A three‐level isolated dc‐dc SEPIC converter with parallel‐connected output

This paper presents a comprehensive theoretical analysis and experimental results for three‐level isolated dc‐dc converter based on the single‐ended primary‐inductance converter (SEPIC) topology. The main advantage of this structure is the reduction of voltage stress on semiconductors comparing it to the conventional SEPIC converter. Voltage stress is the major challenge associated with the conventional SEPIC structure, and contributions in this area can extend the range of applications for the family of SEPIC converters.

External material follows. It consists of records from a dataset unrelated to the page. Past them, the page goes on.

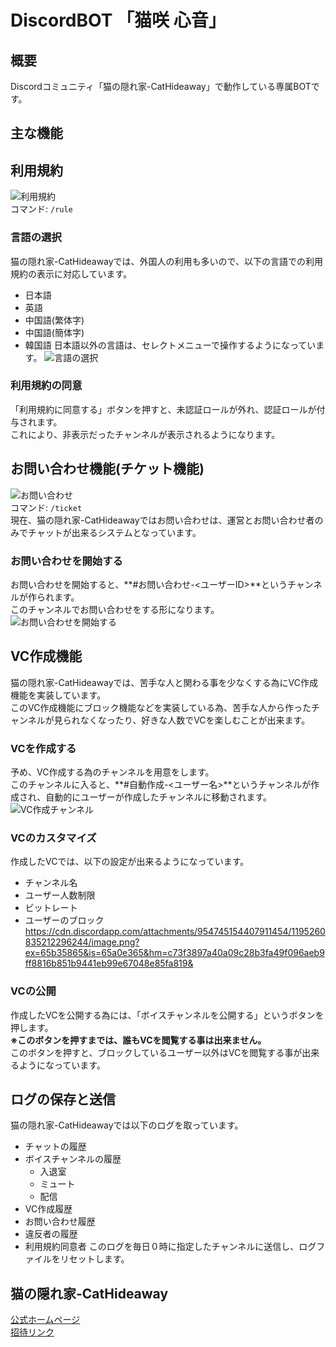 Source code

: # DiscordBOT 「猫咲 心音」

## 概要
Discordコミュニティ「猫の隠れ家-CatHideaway」で動作している専属BOTです。
## 主な機能
## 利用規約
![利用規約](https://cdn.discordapp.com/attachments/954745154407911454/1195257604247650395/image.png?ex=65b35563&is=65a0e063&hm=c3d20f00da510ceb480d6c261c58f274826a0fc49b53d34846112a6891283216&)<br>
コマンド: `/rule`<br>
### 言語の選択
猫の隠れ家-CatHideawayでは、外国人の利用も多いので、以下の言語での利用規約の表示に対応しています。<br>
- 日本語
- 英語
- 中国語(繁体字)
- 中国語(簡体字)
- 韓国語
日本語以外の言語は、セレクトメニューで操作するようになっています。
![言語の選択](https://cdn.discordapp.com/attachments/954745154407911454/1196326806974898338/image.png?ex=65b73929&is=65a4c429&hm=4d4f6eacc3e71677191c09f7076a163982c08ea073d742b7463d523fa3c7e8e1&)
### 利用規約の同意
「利用規約に同意する」ボタンを押すと、未認証ロールが外れ、認証ロールが付与されます。<br>
これにより、非表示だったチャンネルが表示されるようになります。
## お問い合わせ機能(チケット機能)
![お問い合わせ](https://cdn.discordapp.com/attachments/954745154407911454/1195258917563940984/image.png?ex=65b3569c&is=65a0e19c&hm=9d2541884ca901c7bb76390a1a32622dcce6178748b2b0b6efb702b0c9eb2393&)<br>
コマンド: `/ticket`<br>
現在、猫の隠れ家-CatHideawayではお問い合わせは、運営とお問い合わせ者のみでチャットが出来るシステムとなっています。<br>
### お問い合わせを開始する
お問い合わせを開始すると、**#お問い合わせ-<ユーザーID>**というチャンネルが作られます。<br>
このチャンネルでお問い合わせをする形になります。<br>
![お問い合わせを開始する](https://cdn.discordapp.com/attachments/954745154407911454/1195259461007314996/image.png?ex=65b3571e&is=65a0e21e&hm=fe849e78c100f80e8118a29b2baa1dcca87e8957bbdac4f46da4f2b2e5662f08&)
## VC作成機能
猫の隠れ家-CatHideawayでは、苦手な人と関わる事を少なくする為にVC作成機能を実装しています。<br>
このVC作成機能にブロック機能などを実装している為、苦手な人から作ったチャンネルが見られなくなったり、好きな人数でVCを楽しむことが出来ます。
### VCを作成する
予め、VC作成する為のチャンネルを用意をします。<br>
このチャンネルに入ると、**#自動作成-<ユーザー名>**というチャンネルが作成され、自動的にユーザーが作成したチャンネルに移動されます。
![VC作成チャンネル](https://cdn.discordapp.com/attachments/954745154407911454/1196330004611608616/image.png?ex=65b73c23&is=65a4c723&hm=1c177dc4a8df459935cf634a2b7770798af4183a925f4e95d109b99879ff0f5f&)
### VCのカスタマイズ
作成したVCでは、以下の設定が出来るようになっています。<br>
- チャンネル名
- ユーザー人数制限
- ビットレート
- ユーザーのブロック
https://cdn.discordapp.com/attachments/954745154407911454/1195260835212296244/image.png?ex=65b35865&is=65a0e365&hm=c73f3897a40a09c28b3fa49f096aeb9ff8816b851b9441eb99e67048e85fa819&
### VCの公開
作成したVCを公開する為には、「ボイスチャンネルを公開する」というボタンを押します。<br>
__※このボタンを押すまでは、誰もVCを閲覧する事は出来ません。__<br>
このボタンを押すと、ブロックしているユーザー以外はVCを閲覧する事が出来るようになっています。
## ログの保存と送信
猫の隠れ家-CatHideawayでは以下のログを取っています。<br>
- チャットの履歴
- ボイスチャンネルの履歴
  - 入退室
  - ミュート
  - 配信
- VC作成履歴
- お問い合わせ履歴
- 違反者の履歴
- 利用規約同意者
このログを毎日０時に指定したチャンネルに送信し、ログファイルをリセットします。
## 猫の隠れ家-CatHideaway
[公式ホームページ](https://nekosanq.net/cathideaway.html)<br>
[招待リンク](https://nekosanq.net/cathideaway/invite)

The analyzed structure contains two switches, and their commands can be either equal or phase‐shifted by 180°. This provides four different modes of operation in discontinuous conduction mode (DCM), which have different operating stages, waveforms, and design equations. In this paper, the topology with parallel‐connected output and the static and dynamic theoretical analysis in DCM, for the four command signal profiles, are presented. The advantages and disadvantages, control strategy, experimental results, and a comparative analysis with the conventional SEPIC converter are discussed. The dc‐dc SEPIC converter was verified by experimental results from a proof‐of‐concept prototype with 500 W rated power, 400 V input voltage, 120 V output voltage, and 50 kHz switching frequency. The converter achieved 94.72% efficiency at rated power. The proposed structure provides a reduction of voltage stress on semiconductors when compared with the conventional single‐ended primary‐inductance converter (SEPIC) converter, which can extend the application range of SEPIC‐type converters with higher input voltages. In addition, a modulation strategy which results in two command signals with the same duty cycle value and 180° phase‐shifted is used, reducing the volume of the input inductors ( Li1 and Li2) and the output capacitor ( Co).